(Entries taken from a collection)
========================
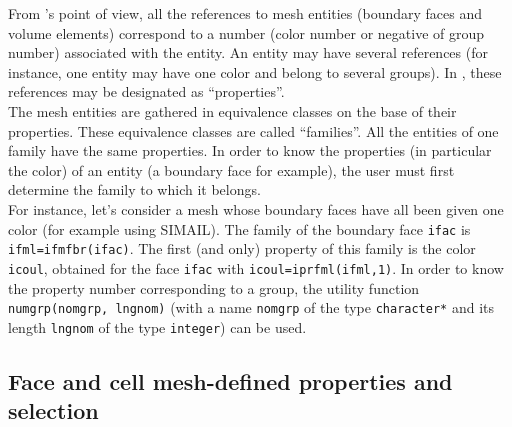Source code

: {{{{From \CS 's point of view, all the references to mesh entities (boundary faces
and volume elements) correspond to a number (color number or negative
of group number) associated with the entity. An entity may have several
references (for instance, one entity may have one color and belong to
several groups). In \CS, these references may be designated as
``properties''. \\
The mesh entities are gathered in equivalence classes on the base of
their properties. These equivalence classes are called ``families''. All
the entities of one family have the same properties. In order to know
the properties (in particular the color) of an entity (a boundary face
for example), the user must first determine the family to which it
belongs. \\
For instance, let's consider a mesh whose boundary faces have all been
given one color (for example using SIMAIL). The family of the boundary
face \texttt{ifac} is \texttt{ifml=ifmfbr(ifac)}. The first (and only)
property of this family is the color \texttt{icoul}, obtained for the face
\texttt{ifac} with \texttt{icoul=iprfml(ifml,1)}. In order to know the
property number corresponding to a group, the utility function
\texttt{numgrp(nomgrp, lngnom)} (with a name
\texttt{nomgrp} of the type \texttt{character*} and its length
\texttt{lngnom} of the type \texttt{integer}) can be used.

\subsection{Face and cell mesh-defined properties and selection}
\label{sec:selection_criteria}

}}}}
========================
State how many lines of the records contain the string "with". The number is the whole answer.

▶ [Exercise result] 3